• Material supplied:

::::

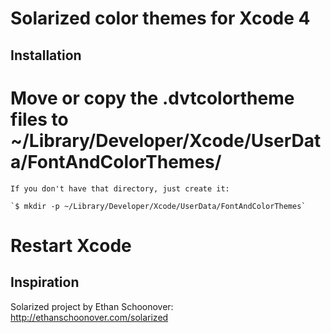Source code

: Solarized color themes for Xcode 4
==================================

Installation
------------

  # Move or copy the .dvtcolortheme files to ~/Library/Developer/Xcode/UserData/FontAndColorThemes/

    If you don't have that directory, just create it:

    `$ mkdir -p ~/Library/Developer/Xcode/UserData/FontAndColorThemes`

  # Restart Xcode

Inspiration
-----------

Solarized project by Ethan Schoonover: http://ethanschoonover.com/solarized


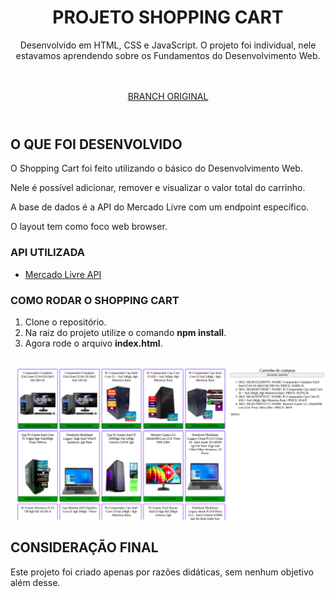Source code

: <header>
  <h1>PROJETO SHOPPING CART</h1>  
    <p>Desenvolvido em HTML, CSS e JavaScript. O projeto foi individual, nele estavamos aprendendo sobre os Fundamentos do Desenvolvimento Web.</p>
    <br>
    <br>
    <a href="https://github.com/tryber/sd-011-project-shopping-cart/tree/gab-boff-project-shopping-cart">BRANCH ORIGINAL</a>
</header>

##

<main>
  <h2>O QUE FOI DESENVOLVIDO</h2>
  <p>O Shopping Cart foi feito utilizando o básico do Desenvolvimento Web.</p>

  <p>Nele é possível adicionar, remover e visualizar o valor total do carrinho.</p>

  <p>A base de dados é a API do Mercado Livre com um endpoint específico.</p>
  
  <p>O layout tem como foco web browser.</p>
</main>

<section>
  <h3>API UTILIZADA</h3>
    <ul>
      <li><a href="https://developers.mercadolivre.com.br/pt_br/api-docs-pt-br">Mercado Livre API</a></li>
    </ul>
</section>

<section>
  <h3>COMO RODAR O SHOPPING CART</h3>
  <ol>
    <li>Clone o repositório.</li>
    <li>Na raiz do projeto utilize o comando <b>npm install</b>.</li>
    <li>Agora rode o arquivo <b>index.html</b>.</li>
  </ol>
</section>

##

<img src="./screenshots/tela.png" width="600px" alt="Tela principal"/>

<section>
  <h2>CONSIDERAÇÃO FINAL</h2>
  <p>Este projeto foi criado apenas por razões didáticas, sem nenhum objetivo além desse.</p>
</section>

::::

• Task item: Copy exactly, and only, the lines from the first entry through the line holding "<p>O layout tem como foco web browser.</p>", both ends included, leaving out every picture.

• Task solution:
Source code

: Solarized color themes for Xcode 4
==================================

Installation
------------

  # Move or copy the .dvtcolortheme files to ~/Library/Developer/Xcode/UserData/FontAndColorThemes/

    If you don't have that directory, just create it:

    `$ mkdir -p ~/Library/Developer/Xcode/UserData/FontAndColorThemes`

  # Restart Xcode

Inspiration
-----------

Solarized project by Ethan Schoonover: http://ethanschoonover.com/solarized


Source code

: <header>
  <h1>PROJETO SHOPPING CART</h1>  
    <p>Desenvolvido em HTML, CSS e JavaScript. O projeto foi individual, nele estavamos aprendendo sobre os Fundamentos do Desenvolvimento Web.</p>
    <br>
    <br>
    <a href="https://github.com/tryber/sd-011-project-shopping-cart/tree/gab-boff-project-shopping-cart">BRANCH ORIGINAL</a>
</header>

##

<main>
  <h2>O QUE FOI DESENVOLVIDO</h2>
  <p>O Shopping Cart foi feito utilizando o básico do Desenvolvimento Web.</p>

  <p>Nele é possível adicionar, remover e visualizar o valor total do carrinho.</p>

  <p>A base de dados é a API do Mercado Livre com um endpoint específico.</p>
  
  <p>O layout tem como foco web browser.</p>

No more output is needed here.